§ Assignment
Word for word, repeat each record that follows.

--- Data listing ---

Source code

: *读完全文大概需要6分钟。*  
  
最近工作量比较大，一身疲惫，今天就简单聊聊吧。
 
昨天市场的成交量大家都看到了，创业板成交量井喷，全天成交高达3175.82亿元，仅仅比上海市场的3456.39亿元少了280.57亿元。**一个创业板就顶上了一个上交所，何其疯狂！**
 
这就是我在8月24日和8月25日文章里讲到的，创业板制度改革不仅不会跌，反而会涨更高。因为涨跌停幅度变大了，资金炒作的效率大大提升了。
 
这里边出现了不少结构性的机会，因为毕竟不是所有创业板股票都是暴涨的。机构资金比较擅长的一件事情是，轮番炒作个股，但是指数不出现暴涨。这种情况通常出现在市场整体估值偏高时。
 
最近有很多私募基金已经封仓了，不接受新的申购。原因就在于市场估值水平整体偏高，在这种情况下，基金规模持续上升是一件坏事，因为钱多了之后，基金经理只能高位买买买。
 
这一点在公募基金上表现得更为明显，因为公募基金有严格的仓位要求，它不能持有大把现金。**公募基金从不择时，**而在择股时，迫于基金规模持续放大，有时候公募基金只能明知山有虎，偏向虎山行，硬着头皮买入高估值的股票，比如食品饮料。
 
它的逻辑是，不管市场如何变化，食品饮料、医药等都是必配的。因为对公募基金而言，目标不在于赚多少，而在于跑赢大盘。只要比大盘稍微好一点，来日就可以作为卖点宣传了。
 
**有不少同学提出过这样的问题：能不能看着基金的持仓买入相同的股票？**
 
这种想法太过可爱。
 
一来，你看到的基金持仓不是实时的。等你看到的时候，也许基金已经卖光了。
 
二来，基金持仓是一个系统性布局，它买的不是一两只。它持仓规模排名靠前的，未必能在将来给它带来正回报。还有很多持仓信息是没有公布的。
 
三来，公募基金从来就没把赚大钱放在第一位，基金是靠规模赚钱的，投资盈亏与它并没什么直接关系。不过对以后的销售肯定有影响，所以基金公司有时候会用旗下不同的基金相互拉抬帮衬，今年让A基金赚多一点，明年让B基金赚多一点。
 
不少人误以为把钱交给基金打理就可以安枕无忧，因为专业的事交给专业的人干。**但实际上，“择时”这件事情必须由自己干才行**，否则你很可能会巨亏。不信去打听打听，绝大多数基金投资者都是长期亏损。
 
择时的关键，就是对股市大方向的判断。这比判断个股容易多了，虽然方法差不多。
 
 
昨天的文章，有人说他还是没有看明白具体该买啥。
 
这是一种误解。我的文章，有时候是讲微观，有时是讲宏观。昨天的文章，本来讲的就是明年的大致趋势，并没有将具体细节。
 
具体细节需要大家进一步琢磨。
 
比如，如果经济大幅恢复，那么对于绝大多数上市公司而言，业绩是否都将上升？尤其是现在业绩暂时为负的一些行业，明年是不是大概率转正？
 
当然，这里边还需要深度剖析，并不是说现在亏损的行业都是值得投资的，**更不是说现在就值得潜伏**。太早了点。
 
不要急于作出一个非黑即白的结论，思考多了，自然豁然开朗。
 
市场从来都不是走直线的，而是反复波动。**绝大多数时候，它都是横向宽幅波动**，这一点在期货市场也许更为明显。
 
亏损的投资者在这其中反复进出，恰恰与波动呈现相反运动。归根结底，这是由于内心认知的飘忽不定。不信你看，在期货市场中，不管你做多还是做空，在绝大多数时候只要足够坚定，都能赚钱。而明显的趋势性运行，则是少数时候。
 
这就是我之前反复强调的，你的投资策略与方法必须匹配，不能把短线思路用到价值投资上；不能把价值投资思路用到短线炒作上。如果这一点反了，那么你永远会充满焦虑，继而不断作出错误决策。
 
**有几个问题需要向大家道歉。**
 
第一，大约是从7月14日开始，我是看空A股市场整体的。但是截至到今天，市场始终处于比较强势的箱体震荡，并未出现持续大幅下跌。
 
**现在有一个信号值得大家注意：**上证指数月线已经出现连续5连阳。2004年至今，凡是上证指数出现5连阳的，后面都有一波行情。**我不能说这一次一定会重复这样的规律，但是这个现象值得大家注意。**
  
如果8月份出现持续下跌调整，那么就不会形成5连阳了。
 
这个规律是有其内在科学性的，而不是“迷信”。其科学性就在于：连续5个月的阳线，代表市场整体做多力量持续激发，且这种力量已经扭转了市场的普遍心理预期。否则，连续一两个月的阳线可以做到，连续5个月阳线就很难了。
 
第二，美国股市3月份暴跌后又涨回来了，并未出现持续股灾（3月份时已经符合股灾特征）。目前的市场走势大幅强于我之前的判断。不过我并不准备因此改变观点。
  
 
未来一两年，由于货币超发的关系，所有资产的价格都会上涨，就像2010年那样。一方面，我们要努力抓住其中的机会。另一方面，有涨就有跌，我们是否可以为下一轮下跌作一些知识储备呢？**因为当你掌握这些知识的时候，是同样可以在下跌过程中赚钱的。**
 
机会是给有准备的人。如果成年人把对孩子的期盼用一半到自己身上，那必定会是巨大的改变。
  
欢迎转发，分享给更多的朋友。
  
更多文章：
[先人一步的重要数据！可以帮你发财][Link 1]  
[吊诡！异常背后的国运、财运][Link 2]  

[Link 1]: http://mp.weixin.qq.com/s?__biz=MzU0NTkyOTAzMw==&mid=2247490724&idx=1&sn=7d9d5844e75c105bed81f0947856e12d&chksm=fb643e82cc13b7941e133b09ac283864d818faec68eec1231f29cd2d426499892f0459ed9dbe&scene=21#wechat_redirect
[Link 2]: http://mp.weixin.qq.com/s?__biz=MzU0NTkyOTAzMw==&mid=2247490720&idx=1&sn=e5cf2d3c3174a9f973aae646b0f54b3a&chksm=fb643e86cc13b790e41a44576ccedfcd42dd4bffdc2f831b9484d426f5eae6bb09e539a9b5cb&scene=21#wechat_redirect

---

§ Solution to the problem
Source code

: *读完全文大概需要6分钟。*  
  
最近工作量比较大，一身疲惫，今天就简单聊聊吧。
 
昨天市场的成交量大家都看到了，创业板成交量井喷，全天成交高达3175.82亿元，仅仅比上海市场的3456.39亿元少了280.57亿元。**一个创业板就顶上了一个上交所，何其疯狂！**
 
这就是我在8月24日和8月25日文章里讲到的，创业板制度改革不仅不会跌，反而会涨更高。因为涨跌停幅度变大了，资金炒作的效率大大提升了。
 
这里边出现了不少结构性的机会，因为毕竟不是所有创业板股票都是暴涨的。机构资金比较擅长的一件事情是，轮番炒作个股，但是指数不出现暴涨。这种情况通常出现在市场整体估值偏高时。
 
最近有很多私募基金已经封仓了，不接受新的申购。原因就在于市场估值水平整体偏高，在这种情况下，基金规模持续上升是一件坏事，因为钱多了之后，基金经理只能高位买买买。
 
这一点在公募基金上表现得更为明显，因为公募基金有严格的仓位要求，它不能持有大把现金。**公募基金从不择时，**而在择股时，迫于基金规模持续放大，有时候公募基金只能明知山有虎，偏向虎山行，硬着头皮买入高估值的股票，比如食品饮料。
 
它的逻辑是，不管市场如何变化，食品饮料、医药等都是必配的。因为对公募基金而言，目标不在于赚多少，而在于跑赢大盘。只要比大盘稍微好一点，来日就可以作为卖点宣传了。
 
**有不少同学提出过这样的问题：能不能看着基金的持仓买入相同的股票？**
 
这种想法太过可爱。
 
一来，你看到的基金持仓不是实时的。等你看到的时候，也许基金已经卖光了。
 
二来，基金持仓是一个系统性布局，它买的不是一两只。它持仓规模排名靠前的，未必能在将来给它带来正回报。还有很多持仓信息是没有公布的。
 
三来，公募基金从来就没把赚大钱放在第一位，基金是靠规模赚钱的，投资盈亏与它并没什么直接关系。不过对以后的销售肯定有影响，所以基金公司有时候会用旗下不同的基金相互拉抬帮衬，今年让A基金赚多一点，明年让B基金赚多一点。
 
不少人误以为把钱交给基金打理就可以安枕无忧，因为专业的事交给专业的人干。**但实际上，“择时”这件事情必须由自己干才行**，否则你很可能会巨亏。不信去打听打听，绝大多数基金投资者都是长期亏损。
 
择时的关键，就是对股市大方向的判断。这比判断个股容易多了，虽然方法差不多。
 
 
昨天的文章，有人说他还是没有看明白具体该买啥。
 
这是一种误解。我的文章，有时候是讲微观，有时是讲宏观。昨天的文章，本来讲的就是明年的大致趋势，并没有将具体细节。
 
具体细节需要大家进一步琢磨。
 
比如，如果经济大幅恢复，那么对于绝大多数上市公司而言，业绩是否都将上升？尤其是现在业绩暂时为负的一些行业，明年是不是大概率转正？
 
当然，这里边还需要深度剖析，并不是说现在亏损的行业都是值得投资的，**更不是说现在就值得潜伏**。太早了点。
 
不要急于作出一个非黑即白的结论，思考多了，自然豁然开朗。
 
市场从来都不是走直线的，而是反复波动。**绝大多数时候，它都是横向宽幅波动**，这一点在期货市场也许更为明显。
 
亏损的投资者在这其中反复进出，恰恰与波动呈现相反运动。归根结底，这是由于内心认知的飘忽不定。不信你看，在期货市场中，不管你做多还是做空，在绝大多数时候只要足够坚定，都能赚钱。而明显的趋势性运行，则是少数时候。
 
这就是我之前反复强调的，你的投资策略与方法必须匹配，不能把短线思路用到价值投资上；不能把价值投资思路用到短线炒作上。如果这一点反了，那么你永远会充满焦虑，继而不断作出错误决策。
 
**有几个问题需要向大家道歉。**
 
第一，大约是从7月14日开始，我是看空A股市场整体的。但是截至到今天，市场始终处于比较强势的箱体震荡，并未出现持续大幅下跌。
 
**现在有一个信号值得大家注意：**上证指数月线已经出现连续5连阳。2004年至今，凡是上证指数出现5连阳的，后面都有一波行情。**我不能说这一次一定会重复这样的规律，但是这个现象值得大家注意。**
  
如果8月份出现持续下跌调整，那么就不会形成5连阳了。
 
这个规律是有其内在科学性的，而不是“迷信”。其科学性就在于：连续5个月的阳线，代表市场整体做多力量持续激发，且这种力量已经扭转了市场的普遍心理预期。否则，连续一两个月的阳线可以做到，连续5个月阳线就很难了。
 
第二，美国股市3月份暴跌后又涨回来了，并未出现持续股灾（3月份时已经符合股灾特征）。目前的市场走势大幅强于我之前的判断。不过我并不准备因此改变观点。
  
 
未来一两年，由于货币超发的关系，所有资产的价格都会上涨，就像2010年那样。一方面，我们要努力抓住其中的机会。另一方面，有涨就有跌，我们是否可以为下一轮下跌作一些知识储备呢？**因为当你掌握这些知识的时候，是同样可以在下跌过程中赚钱的。**
 
机会是给有准备的人。如果成年人把对孩子的期盼用一半到自己身上，那必定会是巨大的改变。
  
欢迎转发，分享给更多的朋友。
  
更多文章：
[先人一步的重要数据！可以帮你发财][Link 1]  
[吊诡！异常背后的国运、财运][Link 2]  

[Link 1]: http://mp.weixin.qq.com/s?__biz=MzU0NTkyOTAzMw==&mid=2247490724&idx=1&sn=7d9d5844e75c105bed81f0947856e12d&chksm=fb643e82cc13b7941e133b09ac283864d818faec68eec1231f29cd2d426499892f0459ed9dbe&scene=21#wechat_redirect
[Link 2]: http://mp.weixin.qq.com/s?__biz=MzU0NTkyOTAzMw==&mid=2247490720&idx=1&sn=e5cf2d3c3174a9f973aae646b0f54b3a&chksm=fb643e86cc13b790e41a44576ccedfcd42dd4bffdc2f831b9484d426f5eae6bb09e539a9b5cb&scene=21#wechat_redirect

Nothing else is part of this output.